So, my script actually decided to hassle Matthew into writing a post here, but he’s off enjoying himself at EtCon so I’m stepping into the breach myself.
One of the features PledgeBank will support is allowing users to sign up to a pledge by SMS (as well as through the traditional web form plus email confirmation route). So, that’s what I’ve been working on lately.
The idea is that the user sees a poster or flyer describing the pledge, with the instruction, “text ‘PLEDGE {name-of-pledge}’ to {number} to sign up!”. We then sign them up and send them another SMS when the pledge completes.
Now, the last time I had anything to do with SMS, making any progress required writing a giant C program which talked to an “SMS message centre” via the universal computer protocol (so called because it’s not universal and isn’t used for talking to computers — in fact, I think it’s a hangover from the days of numeric-only pagers). Since then, this stuff has become a lot easier; there are lots of companies which do the talking-to-the-phone-company stuff for you, and let you transmit and receive SMSs over HTTP. The one we’re using for testing, MX Telecom, seem pretty typical; you submit messages to send via HTTP POST, and get told about incoming messages and delivery reports via — slightly disappointingly — a GET to your own servers. (Further disappointment: while sending is authenticated — via a plaintext username and password — receiving isn’t, other than by source IP address. Ho-hum.)
For those who don’t use them, SMS messages can be regarded as being like email, but much more expensive, slower, and not as reliable. Oh, and you only get to send 160 characters in each message, unless you want to use characters outside the ISO-8859-15 code page (“Latin1 with added ‘?'”), in which case you get only 70 characters. The one feature SMS has which email doesn’t — other than cost — is delivery reports. Decent aggregators will send you a message which tells you whether a message you’ve sent has been delivered, buffered in the network waiting for the recipient’s phone to be switched on, rejected because the user pays to receive SMSs and has run out of credit, or various other rare conditions.
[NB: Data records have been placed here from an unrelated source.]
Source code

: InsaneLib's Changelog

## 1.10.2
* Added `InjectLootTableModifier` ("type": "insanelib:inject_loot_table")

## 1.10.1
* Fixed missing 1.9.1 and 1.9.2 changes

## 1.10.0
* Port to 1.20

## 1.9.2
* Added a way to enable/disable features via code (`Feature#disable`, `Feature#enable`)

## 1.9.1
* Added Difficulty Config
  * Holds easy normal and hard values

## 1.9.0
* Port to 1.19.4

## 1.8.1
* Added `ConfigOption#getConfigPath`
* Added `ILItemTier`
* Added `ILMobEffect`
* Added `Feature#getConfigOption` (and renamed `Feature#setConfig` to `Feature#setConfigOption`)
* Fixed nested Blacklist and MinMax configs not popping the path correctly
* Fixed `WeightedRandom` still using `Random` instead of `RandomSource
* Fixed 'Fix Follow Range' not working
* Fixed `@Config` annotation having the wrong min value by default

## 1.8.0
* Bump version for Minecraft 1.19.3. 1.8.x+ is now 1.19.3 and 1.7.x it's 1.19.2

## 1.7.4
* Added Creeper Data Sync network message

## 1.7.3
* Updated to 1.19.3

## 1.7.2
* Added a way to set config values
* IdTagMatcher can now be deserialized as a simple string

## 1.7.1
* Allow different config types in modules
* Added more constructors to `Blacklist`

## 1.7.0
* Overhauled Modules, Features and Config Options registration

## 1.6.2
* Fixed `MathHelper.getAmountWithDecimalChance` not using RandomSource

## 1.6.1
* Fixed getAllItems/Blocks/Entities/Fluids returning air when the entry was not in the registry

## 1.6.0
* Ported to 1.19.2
It’s also possible to send “premium rate” reverse-billed SMS messages, where the punter pays to receive them. Sadly you don’t get the option of sending these from your regular phone, but if you pay BIG CASH MONEY to an SMS aggregator you can do so. These messages typically cost the recipient 25p or 50p (there are a whole set of billing bands). For the cheaper messages, the telephone company keeps most of the money, the aggregator takes a bit, and eventually you get 4–6p.
Sending a normal (“bulk”) SMS message costs somewhere from 5p to 10p, in small quantities.
So so far our plan looks like this:
- User texts us, asking to be signed up
- We send them a reverse billed message containing a URL which they can use to convert their SMS subscription into an email one
- If we get a successful delivery report for that message, or if they visit the URL we sent them, we sign them up
- Later on, when the pledge completes, and if we don’t have their email address, we let the pledge creator send them another SMS telling them what to do
One obvious problem here is that, on the face of it, we lose money on every transaction here (and only letting the pledge creator send one message to the signers is pretty sucky too). Based on the estimates we’ve been given, we can break even as long as ~20% of SMS signers convert to email subscriptions. But it would be nice to be able to run these things by SMS alone, since not everybody has the web or email (or wants to use them).
Anyway, from a code point-of-view, this all now works — I could bore you for hours about all the nasty cases which occur when somebody signs up by email, and by SMS, and then tries to convert their SMS subscription to email and so forth, but anyway, we’ve solved that one and this post is already too long — so all we have to do now is get the best deal we can for SMS messages so that this becomes practically useful….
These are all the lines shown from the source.